┌────────

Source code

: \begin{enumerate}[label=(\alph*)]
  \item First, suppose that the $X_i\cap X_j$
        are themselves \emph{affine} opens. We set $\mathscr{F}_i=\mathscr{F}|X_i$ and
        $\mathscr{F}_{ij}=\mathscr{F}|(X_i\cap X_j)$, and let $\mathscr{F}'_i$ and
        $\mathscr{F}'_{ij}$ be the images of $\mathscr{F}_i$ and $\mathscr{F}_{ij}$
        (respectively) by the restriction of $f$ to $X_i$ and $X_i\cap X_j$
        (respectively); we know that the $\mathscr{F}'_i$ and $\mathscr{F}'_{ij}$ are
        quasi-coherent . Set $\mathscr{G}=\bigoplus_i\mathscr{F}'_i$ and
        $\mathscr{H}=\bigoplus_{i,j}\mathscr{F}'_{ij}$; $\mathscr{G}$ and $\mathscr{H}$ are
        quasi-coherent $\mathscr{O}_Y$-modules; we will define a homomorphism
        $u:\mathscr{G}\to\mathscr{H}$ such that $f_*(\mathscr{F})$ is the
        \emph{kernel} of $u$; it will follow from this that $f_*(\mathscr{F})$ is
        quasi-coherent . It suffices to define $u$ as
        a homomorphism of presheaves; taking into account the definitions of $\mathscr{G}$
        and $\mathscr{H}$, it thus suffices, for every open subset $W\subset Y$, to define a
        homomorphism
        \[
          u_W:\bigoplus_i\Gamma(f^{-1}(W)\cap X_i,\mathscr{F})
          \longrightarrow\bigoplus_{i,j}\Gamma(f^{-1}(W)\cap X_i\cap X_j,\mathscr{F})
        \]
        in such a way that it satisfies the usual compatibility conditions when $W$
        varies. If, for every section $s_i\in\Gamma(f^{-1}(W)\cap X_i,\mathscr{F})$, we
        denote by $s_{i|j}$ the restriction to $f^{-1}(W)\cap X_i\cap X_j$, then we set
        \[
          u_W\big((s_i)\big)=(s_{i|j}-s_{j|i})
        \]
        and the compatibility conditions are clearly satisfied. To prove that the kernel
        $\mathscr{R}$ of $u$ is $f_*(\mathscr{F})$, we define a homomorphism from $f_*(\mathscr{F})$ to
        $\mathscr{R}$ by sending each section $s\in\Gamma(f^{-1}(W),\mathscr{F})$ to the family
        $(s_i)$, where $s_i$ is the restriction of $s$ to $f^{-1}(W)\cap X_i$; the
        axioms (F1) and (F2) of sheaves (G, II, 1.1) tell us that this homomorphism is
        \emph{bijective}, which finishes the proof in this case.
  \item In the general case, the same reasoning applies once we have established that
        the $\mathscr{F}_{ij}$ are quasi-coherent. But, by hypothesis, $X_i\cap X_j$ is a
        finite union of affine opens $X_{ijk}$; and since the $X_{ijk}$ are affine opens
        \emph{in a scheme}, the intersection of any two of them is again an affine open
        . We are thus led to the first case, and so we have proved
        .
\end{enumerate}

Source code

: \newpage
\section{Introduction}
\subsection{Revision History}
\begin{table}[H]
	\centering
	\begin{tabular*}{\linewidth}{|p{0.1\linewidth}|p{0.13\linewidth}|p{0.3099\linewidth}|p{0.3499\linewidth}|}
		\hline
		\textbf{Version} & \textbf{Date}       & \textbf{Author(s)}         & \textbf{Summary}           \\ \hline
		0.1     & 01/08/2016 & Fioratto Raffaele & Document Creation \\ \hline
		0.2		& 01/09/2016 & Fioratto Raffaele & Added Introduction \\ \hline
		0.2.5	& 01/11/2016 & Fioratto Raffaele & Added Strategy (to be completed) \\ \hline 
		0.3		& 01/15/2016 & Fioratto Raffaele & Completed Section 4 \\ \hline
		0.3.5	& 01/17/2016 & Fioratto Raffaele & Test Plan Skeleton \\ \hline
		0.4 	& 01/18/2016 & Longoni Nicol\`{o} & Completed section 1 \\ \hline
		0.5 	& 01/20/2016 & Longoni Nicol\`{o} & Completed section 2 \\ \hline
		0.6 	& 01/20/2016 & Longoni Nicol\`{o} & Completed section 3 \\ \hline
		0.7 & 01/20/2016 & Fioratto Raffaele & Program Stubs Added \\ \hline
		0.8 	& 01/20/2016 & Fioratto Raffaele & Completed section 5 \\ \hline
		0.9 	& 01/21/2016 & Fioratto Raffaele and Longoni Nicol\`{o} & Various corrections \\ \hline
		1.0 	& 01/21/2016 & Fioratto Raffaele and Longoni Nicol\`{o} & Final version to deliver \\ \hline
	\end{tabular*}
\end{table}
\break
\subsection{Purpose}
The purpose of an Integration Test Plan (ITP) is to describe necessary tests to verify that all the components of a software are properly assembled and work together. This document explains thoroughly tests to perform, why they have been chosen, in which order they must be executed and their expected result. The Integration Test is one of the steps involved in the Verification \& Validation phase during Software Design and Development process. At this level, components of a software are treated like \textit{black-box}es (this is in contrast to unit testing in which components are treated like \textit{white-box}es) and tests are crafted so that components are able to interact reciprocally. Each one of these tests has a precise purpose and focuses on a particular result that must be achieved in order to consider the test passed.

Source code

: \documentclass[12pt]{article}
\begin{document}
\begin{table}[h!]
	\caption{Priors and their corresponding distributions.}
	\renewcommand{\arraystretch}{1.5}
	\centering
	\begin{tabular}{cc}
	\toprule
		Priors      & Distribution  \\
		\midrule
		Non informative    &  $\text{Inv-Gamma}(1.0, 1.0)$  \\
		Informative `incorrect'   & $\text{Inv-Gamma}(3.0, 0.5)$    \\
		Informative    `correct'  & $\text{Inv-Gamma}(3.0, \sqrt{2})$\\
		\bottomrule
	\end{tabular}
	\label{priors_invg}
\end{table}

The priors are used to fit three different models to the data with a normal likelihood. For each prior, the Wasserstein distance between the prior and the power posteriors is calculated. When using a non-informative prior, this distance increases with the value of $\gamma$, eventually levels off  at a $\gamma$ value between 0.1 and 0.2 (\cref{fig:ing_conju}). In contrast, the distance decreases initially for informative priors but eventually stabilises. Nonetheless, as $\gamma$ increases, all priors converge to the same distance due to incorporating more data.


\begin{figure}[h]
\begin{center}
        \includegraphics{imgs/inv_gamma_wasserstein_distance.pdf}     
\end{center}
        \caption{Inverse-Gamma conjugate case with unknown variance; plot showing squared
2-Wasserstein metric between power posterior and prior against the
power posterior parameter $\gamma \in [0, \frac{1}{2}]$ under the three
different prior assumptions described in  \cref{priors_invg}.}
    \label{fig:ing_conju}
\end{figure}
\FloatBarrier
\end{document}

└────────

• _TASK GOAL_: Each record should be transcribed exactly as it was written.

• _TASK ANSWER_:
Source code

: \begin{enumerate}[label=(\alph*)]
  \item First, suppose that the $X_i\cap X_j$
        are themselves \emph{affine} opens. We set $\mathscr{F}_i=\mathscr{F}|X_i$ and
        $\mathscr{F}_{ij}=\mathscr{F}|(X_i\cap X_j)$, and let $\mathscr{F}'_i$ and
        $\mathscr{F}'_{ij}$ be the images of $\mathscr{F}_i$ and $\mathscr{F}_{ij}$
        (respectively) by the restriction of $f$ to $X_i$ and $X_i\cap X_j$
        (respectively); we know that the $\mathscr{F}'_i$ and $\mathscr{F}'_{ij}$ are
        quasi-coherent . Set $\mathscr{G}=\bigoplus_i\mathscr{F}'_i$ and
        $\mathscr{H}=\bigoplus_{i,j}\mathscr{F}'_{ij}$; $\mathscr{G}$ and $\mathscr{H}$ are
        quasi-coherent $\mathscr{O}_Y$-modules; we will define a homomorphism
        $u:\mathscr{G}\to\mathscr{H}$ such that $f_*(\mathscr{F})$ is the
        \emph{kernel} of $u$; it will follow from this that $f_*(\mathscr{F})$ is
        quasi-coherent . It suffices to define $u$ as
        a homomorphism of presheaves; taking into account the definitions of $\mathscr{G}$
        and $\mathscr{H}$, it thus suffices, for every open subset $W\subset Y$, to define a
        homomorphism
        \[
          u_W:\bigoplus_i\Gamma(f^{-1}(W)\cap X_i,\mathscr{F})
          \longrightarrow\bigoplus_{i,j}\Gamma(f^{-1}(W)\cap X_i\cap X_j,\mathscr{F})
        \]
        in such a way that it satisfies the usual compatibility conditions when $W$
        varies. If, for every section $s_i\in\Gamma(f^{-1}(W)\cap X_i,\mathscr{F})$, we
        denote by $s_{i|j}$ the restriction to $f^{-1}(W)\cap X_i\cap X_j$, then we set
        \[
          u_W\big((s_i)\big)=(s_{i|j}-s_{j|i})
        \]
        and the compatibility conditions are clearly satisfied. To prove that the kernel
        $\mathscr{R}$ of $u$ is $f_*(\mathscr{F})$, we define a homomorphism from $f_*(\mathscr{F})$ to
        $\mathscr{R}$ by sending each section $s\in\Gamma(f^{-1}(W),\mathscr{F})$ to the family
        $(s_i)$, where $s_i$ is the restriction of $s$ to $f^{-1}(W)\cap X_i$; the
        axioms (F1) and (F2) of sheaves (G, II, 1.1) tell us that this homomorphism is
        \emph{bijective}, which finishes the proof in this case.
  \item In the general case, the same reasoning applies once we have established that
        the $\mathscr{F}_{ij}$ are quasi-coherent. But, by hypothesis, $X_i\cap X_j$ is a
        finite union of affine opens $X_{ijk}$; and since the $X_{ijk}$ are affine opens
        \emph{in a scheme}, the intersection of any two of them is again an affine open
        . We are thus led to the first case, and so we have proved
        .
\end{enumerate}

Source code

: \newpage
\section{Introduction}
\subsection{Revision History}
\begin{table}[H]
	\centering
	\begin{tabular*}{\linewidth}{|p{0.1\linewidth}|p{0.13\linewidth}|p{0.3099\linewidth}|p{0.3499\linewidth}|}
		\hline
		\textbf{Version} & \textbf{Date}       & \textbf{Author(s)}         & \textbf{Summary}           \\ \hline
		0.1     & 01/08/2016 & Fioratto Raffaele & Document Creation \\ \hline
		0.2		& 01/09/2016 & Fioratto Raffaele & Added Introduction \\ \hline
		0.2.5	& 01/11/2016 & Fioratto Raffaele & Added Strategy (to be completed) \\ \hline 
		0.3		& 01/15/2016 & Fioratto Raffaele & Completed Section 4 \\ \hline
		0.3.5	& 01/17/2016 & Fioratto Raffaele & Test Plan Skeleton \\ \hline
		0.4 	& 01/18/2016 & Longoni Nicol\`{o} & Completed section 1 \\ \hline
		0.5 	& 01/20/2016 & Longoni Nicol\`{o} & Completed section 2 \\ \hline
		0.6 	& 01/20/2016 & Longoni Nicol\`{o} & Completed section 3 \\ \hline
		0.7 & 01/20/2016 & Fioratto Raffaele & Program Stubs Added \\ \hline
		0.8 	& 01/20/2016 & Fioratto Raffaele & Completed section 5 \\ \hline
		0.9 	& 01/21/2016 & Fioratto Raffaele and Longoni Nicol\`{o} & Various corrections \\ \hline
		1.0 	& 01/21/2016 & Fioratto Raffaele and Longoni Nicol\`{o} & Final version to deliver \\ \hline
	\end{tabular*}
\end{table}
\break
\subsection{Purpose}
The purpose of an Integration Test Plan (ITP) is to describe necessary tests to verify that all the components of a software are properly assembled and work together. This document explains thoroughly tests to perform, why they have been chosen, in which order they must be executed and their expected result. The Integration Test is one of the steps involved in the Verification \& Validation phase during Software Design and Development process. At this level, components of a software are treated like \textit{black-box}es (this is in contrast to unit testing in which components are treated like \textit{white-box}es) and tests are crafted so that components are able to interact reciprocally. Each one of these tests has a precise purpose and focuses on a particular result that must be achieved in order to consider the test passed.

Source code

: \documentclass[12pt]{article}
\begin{document}
\begin{table}[h!]
	\caption{Priors and their corresponding distributions.}
	\renewcommand{\arraystretch}{1.5}
	\centering
	\begin{tabular}{cc}
	\toprule
		Priors      & Distribution  \\
		\midrule
		Non informative    &  $\text{Inv-Gamma}(1.0, 1.0)$  \\
		Informative `incorrect'   & $\text{Inv-Gamma}(3.0, 0.5)$    \\
		Informative    `correct'  & $\text{Inv-Gamma}(3.0, \sqrt{2})$\\
		\bottomrule
	\end{tabular}
	\label{priors_invg}
\end{table}

The priors are used to fit three different models to the data with a normal likelihood. For each prior, the Wasserstein distance between the prior and the power posteriors is calculated. When using a non-informative prior, this distance increases with the value of $\gamma$, eventually levels off  at a $\gamma$ value between 0.1 and 0.2 (\cref{fig:ing_conju}). In contrast, the distance decreases initially for informative priors but eventually stabilises. Nonetheless, as $\gamma$ increases, all priors converge to the same distance due to incorporating more data.


\begin{figure}[h]
\begin{center}
        \includegraphics{imgs/inv_gamma_wasserstein_distance.pdf}     
\end{center}
        \caption{Inverse-Gamma conjugate case with unknown variance; plot showing squared
2-Wasserstein metric between power posterior and prior against the
power posterior parameter $\gamma \in [0, \frac{1}{2}]$ under the three
different prior assumptions described in  \cref{priors_invg}.}
    \label{fig:ing_conju}
\end{figure}
\FloatBarrier
\end{document}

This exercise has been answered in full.